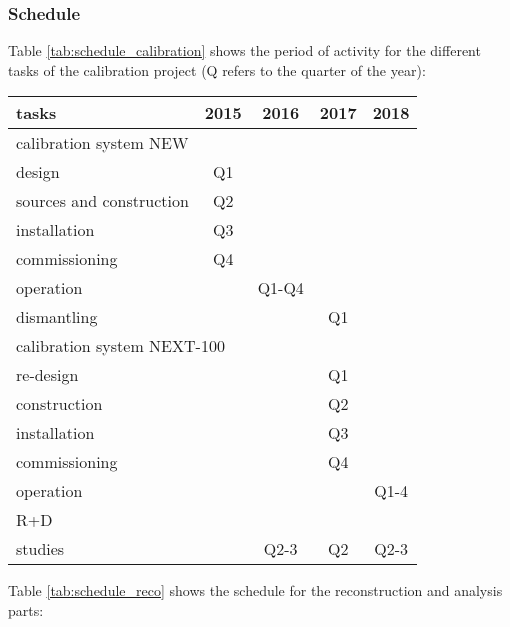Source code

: %
%

\subsubsection*{Schedule}

Table \ref{tab:schedule_calibration} shows the period of activity for the different tasks of the calibration project (Q refers to the quarter of the year):

\begin{center}
\begin{tabular}{| l | c | c | c | c |}
\hline
tasks & 2015 & 2016 & 2017 & 2018 \\
\hline
\hline
\multicolumn{5}{|l|}{calibration system NEW}  \\
\hline
\hline
design & Q1 & & &  \\
sources and construction & Q2 & & & \\
installation & Q3 & & & \\
commissioning  & Q4 & & & \\
operation & & Q1-Q4 & & \\
dismantling &  & & Q1 &  \\
\hline
\hline
\multicolumn{5}{|l|}{calibration system NEXT-100}  \\
\hline
\hline
re-design & & & Q1 &  \\
construction  &  & & Q2 & \\
installation &  & & Q3 & \\
commissioning &  & & Q4 & \\
operation &  & & & Q1-4  \\
\hline
\hline
\multicolumn{5}{|l|}{R+D}  \\
\hline
\hline
studies & & Q2-3 & Q2 & Q2-3 \\ 
\hline
\end{tabular}
\label{tab:schedule_calibration}
\end{center}

Table \ref{tab:schedule_reco} shows the schedule for the reconstruction and analysis parts:

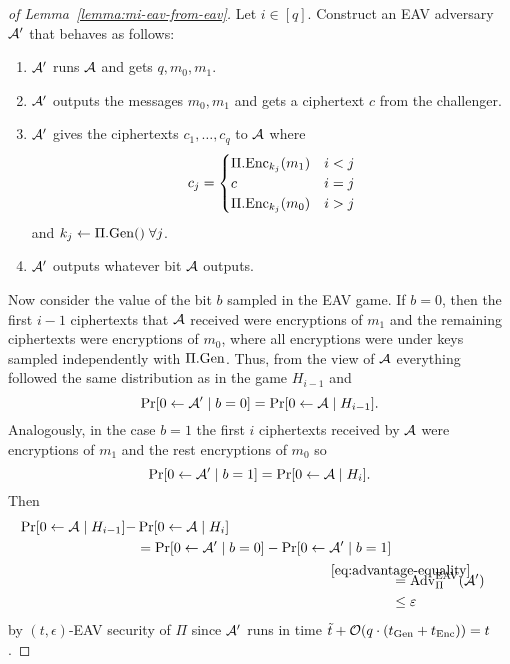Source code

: \begin{proof}[of Lemma~\ref{lemma:mi-eav-from-eav}]
	Let $i \in [q]$. Construct an EAV adversary $\mathcal{A}'$ that behaves as follows:
	\begin{enumerate}[1.]
		\item $\mathcal{A}'$ runs $\mathcal{A}$ and gets $q, m_0, m_1$.
		\item $\mathcal{A}'$ outputs the messages $m_0, m_1$ and gets a ciphertext $c$ from the challenger.
		\item $\mathcal{A}'$ gives the ciphertexts $c_1, \ldots, c_q$ to $\mathcal{A}$ where
		      \[
			      c_j = \begin{cases}
				      \Pi.\mathrm{Enc}_{k_j}(m_1) & i < j \\
				      c                   & i = j \\
				      \Pi.\mathrm{Enc}_{k_j}(m_0) & i > j
			      \end{cases}
		      \]
		      and $k_j \leftarrow \Pi.\mathrm{Gen}() \; \forall j$.
		\item $\mathcal{A}'$ outputs whatever bit $\mathcal{A}$ outputs.
	\end{enumerate}
	Now consider the value of the bit $b$ sampled in the EAV game. If $b = 0$, then the first $i - 1$ ciphertexts that $\mathcal{A}$ received were encryptions of $m_1$ and the remaining ciphertexts were encryptions of $m_0$, where all encryptions were under keys sampled independently with $\Pi.\mathrm{Gen}$. Thus, from the view of $\mathcal{A}$ everything followed the same distribution as in the game $H_{i - 1}$ and
	\[
		\pr{0 \from \adv' \mid b = 0} = \pr{0 \from \adv \mid H_{i - 1}}.
	\]
	Analogously, in the case $b = 1$ the first $i$ ciphertexts received by $\mathcal{A}$ were encryptions of $m_1$ and the rest encryptions of $m_0$ so
	\[
		\pr{0 \from \adv' \mid b = 1} = \pr{0 \from \adv \mid H_{i}}.
	\]
	Then
	\begin{align} \label{eq:eav-to-mi-eav-hybrid-distinguisher}
		\begin{split}
			\begin{split}
				\pr{0 \from \adv \mid H_{i - 1}} - & \pr{0 \from \adv \mid H_{i}} \\
				& = \pr{0 \from \adv' \mid b = 0} - \pr{0 \from \adv' \mid b = 1}
			\end{split} \\
			& \stackrel{\mathclap{\eqref{eq:advantage-equality}}}{=}  \mathrm{Adv}_{\Pi}^{\mathrm{EAV}}(\adv')                                         \\
			& \le \epsilon
		\end{split}
	\end{align}
	by $(t, \epsilon)$-EAV security of $\Pi$ since $\mathcal{A}'$ runs in time $\tilde{t} + \mathcal{O}(q \cdot (t_{\mathrm{Gen}} + t_{\mathrm{Enc}})) = t$.


\end{proof}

What this task involves: Write the entries above out in full, exactly, with no images.

Completed exercise:
Source code

: %
%

\subsubsection*{Schedule}

Table \ref{tab:schedule_calibration} shows the period of activity for the different tasks of the calibration project (Q refers to the quarter of the year):

\begin{center}
\begin{tabular}{| l | c | c | c | c |}
\hline
tasks & 2015 & 2016 & 2017 & 2018 \\
\hline
\hline
\multicolumn{5}{|l|}{calibration system NEW}  \\
\hline
\hline
design & Q1 & & &  \\
sources and construction & Q2 & & & \\
installation & Q3 & & & \\
commissioning  & Q4 & & & \\
operation & & Q1-Q4 & & \\
dismantling &  & & Q1 &  \\
\hline
\hline
\multicolumn{5}{|l|}{calibration system NEXT-100}  \\
\hline
\hline
re-design & & & Q1 &  \\
construction  &  & & Q2 & \\
installation &  & & Q3 & \\
commissioning &  & & Q4 & \\
operation &  & & & Q1-4  \\
\hline
\hline
\multicolumn{5}{|l|}{R+D}  \\
\hline
\hline
studies & & Q2-3 & Q2 & Q2-3 \\ 
\hline
\end{tabular}
\label{tab:schedule_calibration}
\end{center}

Table \ref{tab:schedule_reco} shows the schedule for the reconstruction and analysis parts:

Source code

: \begin{proof}[of Lemma~\ref{lemma:mi-eav-from-eav}]
	Let $i \in [q]$. Construct an EAV adversary $\mathcal{A}'$ that behaves as follows:
	\begin{enumerate}[1.]
		\item $\mathcal{A}'$ runs $\mathcal{A}$ and gets $q, m_0, m_1$.
		\item $\mathcal{A}'$ outputs the messages $m_0, m_1$ and gets a ciphertext $c$ from the challenger.
		\item $\mathcal{A}'$ gives the ciphertexts $c_1, \ldots, c_q$ to $\mathcal{A}$ where
		      \[
			      c_j = \begin{cases}
				      \Pi.\mathrm{Enc}_{k_j}(m_1) & i < j \\
				      c                   & i = j \\
				      \Pi.\mathrm{Enc}_{k_j}(m_0) & i > j
			      \end{cases}
		      \]
		      and $k_j \leftarrow \Pi.\mathrm{Gen}() \; \forall j$.
		\item $\mathcal{A}'$ outputs whatever bit $\mathcal{A}$ outputs.
	\end{enumerate}
	Now consider the value of the bit $b$ sampled in the EAV game. If $b = 0$, then the first $i - 1$ ciphertexts that $\mathcal{A}$ received were encryptions of $m_1$ and the remaining ciphertexts were encryptions of $m_0$, where all encryptions were under keys sampled independently with $\Pi.\mathrm{Gen}$. Thus, from the view of $\mathcal{A}$ everything followed the same distribution as in the game $H_{i - 1}$ and
	\[
		\pr{0 \from \adv' \mid b = 0} = \pr{0 \from \adv \mid H_{i - 1}}.
	\]
	Analogously, in the case $b = 1$ the first $i$ ciphertexts received by $\mathcal{A}$ were encryptions of $m_1$ and the rest encryptions of $m_0$ so
	\[
		\pr{0 \from \adv' \mid b = 1} = \pr{0 \from \adv \mid H_{i}}.
	\]
	Then
	\begin{align} \label{eq:eav-to-mi-eav-hybrid-distinguisher}
		\begin{split}
			\begin{split}
				\pr{0 \from \adv \mid H_{i - 1}} - & \pr{0 \from \adv \mid H_{i}} \\
				& = \pr{0 \from \adv' \mid b = 0} - \pr{0 \from \adv' \mid b = 1}
			\end{split} \\
			& \stackrel{\mathclap{\eqref{eq:advantage-equality}}}{=}  \mathrm{Adv}_{\Pi}^{\mathrm{EAV}}(\adv')                                         \\
			& \le \epsilon
		\end{split}
	\end{align}
	by $(t, \epsilon)$-EAV security of $\Pi$ since $\mathcal{A}'$ runs in time $\tilde{t} + \mathcal{O}(q \cdot (t_{\mathrm{Gen}} + t_{\mathrm{Enc}})) = t$.


\end{proof}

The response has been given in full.